It was sometime in November last year and I had just resumed serving in Nasarawa. I got a call from a neighbour back at home saying that his friend had just got called to work as a content developer for an agro-based NGO in Abuja. Because she was very busy at the time, she turned it down and asked him if he could do it but he, too, was busy.
“I told her I know someone who would do it perfectly. I know you can do it, NFG.”
“Are you sure? I don’t know anything about agriculture o.”
“Very sure. It’s just writing na.”
And so he gave me the number of the founder’s PA and we set up a day for me to meet with her.
See me feeling myself that day ehn… I was going to meet a ‘founder’, I started imagining how people would call me and I’ll say, “let me call you back later, I’m in a meeting!”
The venue intimidated me small sha. It kindled an excitement that had my heart in my mouth throughout that night. I even dreamt that the meeting happened on a private jet to Paris where Leonardo DiCaprio was served as dessert.
The following morning, I went to work, lied about having running stomach, and set off to National institute for legislative studies, Danube Street, off IBB Boulevard, Maitama.
I have a shitty memory and I am having a hard time recalling details about the journey but I can categorically state this: when going to an interview in a location you have not been to before, make enquiry about what route to take to get there and do not ask just one person! I had asked just one person how to get there and unfortunately, the person’s directions were not exactly right. I wasted a lot of time trying to figure out the right path, and I was desperately trying to be on time, because I hate to keep people waiting. Thank God I had left on early, I got there finally, just in the nick of time.
Air Conditioner. That is the first thing that comes to my mind when I remember that office. It was so chill, I was freezing at some point but I couldn’t show it because I didn’t want to fall my hand. You remember the Naija movie, Ukwa, all those years ago? It was something like that scene when he went to his brother’s house in Lagos for the first time and couldn’t stand the AC. He hugged his faded, half-full ghana-must-go bag to his chest, rocking back and forth to keep warm, and kept denying that he was feeling cold.
The office was small but accommodating and had a large window that had an amazing view. I tried, however, not to show how much I liked what I saw, because it’s important to show your interviewer that you are not a bush child. There wasn’t enough time to revel in the whiteness of the office, though, because I became distracted by the beautiful woman that was the one I had come to meet.
She wore a pink coloured native Ankara, perfectly styled and fitting, with a matching veil which wrapped around her neck, covering the upper part of her body; and spoke with an accent that sounded very American.

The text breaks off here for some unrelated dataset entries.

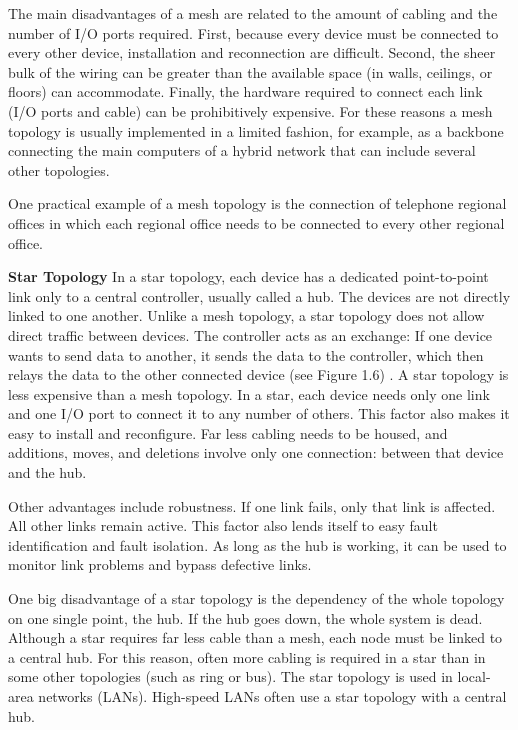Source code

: The main disadvantages of a mesh are related to the amount of cabling and the number of I/O ports required. First, because every device must be connected to every other device, installation and reconnection are difficult. Second, the sheer bulk of the wiring can be greater than the available space (in walls, ceilings, or floors) can accommodate. Finally, the hardware required to connect each link (I/O ports and cable) can be prohibitively expensive. For these reasons a mesh topology is usually implemented in a limited fashion, for example, as a backbone connecting the main computers of a hybrid network that can include several other topologies.

One practical example of a mesh topology is the connection of telephone regional offices in which each regional office needs to be connected to every other regional office.

\textbf{Star Topology} In a star topology, each device has a dedicated point-to-point link only to a central controller, usually called a hub. The devices are not directly linked to one another. Unlike a mesh topology, a star topology does not allow direct traffic between devices. The controller acts as an exchange: If one device wants to send data to another, it sends the data to the controller, which then relays the data to the other connected device (see Figure 1.6) . A star topology is less expensive than a mesh topology. In a star, each device needs only one link and one I/O port to connect it to any number of others. This factor also makes it easy to install and reconfigure. Far less cabling needs to be housed, and additions, moves, and deletions involve only one connection: between that device and the hub.

Other advantages include robustness. If one link fails, only that link is affected. All other links remain active. This factor also lends itself to easy fault identification and fault isolation. As long as the hub is working, it can be used to monitor link problems and bypass defective links.

One big disadvantage of a star topology is the dependency of the whole topology on one single point, the hub. If the hub goes down, the whole system is dead. Although a star requires far less cable than a mesh, each node must be linked to a central hub. For this reason, often more cabling is required in a star than in some other topologies (such as ring or bus). The star topology is used in local-area networks (LANs). High-speed LANs often use a star topology with a central hub.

She was also very, and I mean very, beautiful.
Anyways, we got talking. At first, I thought it was something I could do and readily accepted, but it turned out that what she needed was not just a content creator, but someone with technical knowledge that I did not have. So please, point two is: always ask questions. Do not be afraid to ask these people questions, because they are human beings like you. Always remember that, abeg. If I had asked questions, I would have known better before jumping onto a wagon wheel.
I knew I did not have the knowledge to efficiently do what she wanted, but I had already said yes. So point number three: never put yourself in a tight corner and claim to be able to do what you cannot do, have sense abeg and don’t be like me. Except if it’s something you can learn and be able to do with results without them knowing you lied about being able to do it in the very first place. Knowing that you lied builds distrust and trust me, you do not need a boss that does not trust you. No no!
I thought it was something I could do with a phone, like just write content and push it to them, but no. It required that I had access to their website where I’d have to be doing technical stuff too, and that required me having a laptop which I didn’t have. She offered to give me one to work with but, she was clear that for the meantime, there would be no payments whatsoever because according to her, the organization had not began to make any profits. So I had to be working with fuel of passion. In my mind I was like, “with this fine office, no payment?” Funny enough, I accepted. Because I was more interested in the experience more than the money. No, scratch that. Truth is, I was very much interested in the money, but I figured if I could not have that, I could as well gain the knowledge and experience na. But…
For point four I would say: refer to point three! Because the fact that I didn’t exactly know what my job really entailed took away my self confidence and left me vulnerable, and I did a bad job at hiding it. I am a terrible liar, unfortunately.
So even though we had gotten to an understanding and she had offered to give me a laptop to work with, as I stood up to leave and she handed me 2k for transport, the look in her eye, and I am sure in mine too as our eyes locked, made me know that we would never see each other again.
This experience made me do a lot of research and made me push beyond just content creation. I am more versatile now and know those techy stuff I was running from before. They are not hard sef.
I am also presently on a personal project for the NGO. I’ll send it to them when I am done just to show that I could have done the job well, even though I do not wish to work there officially.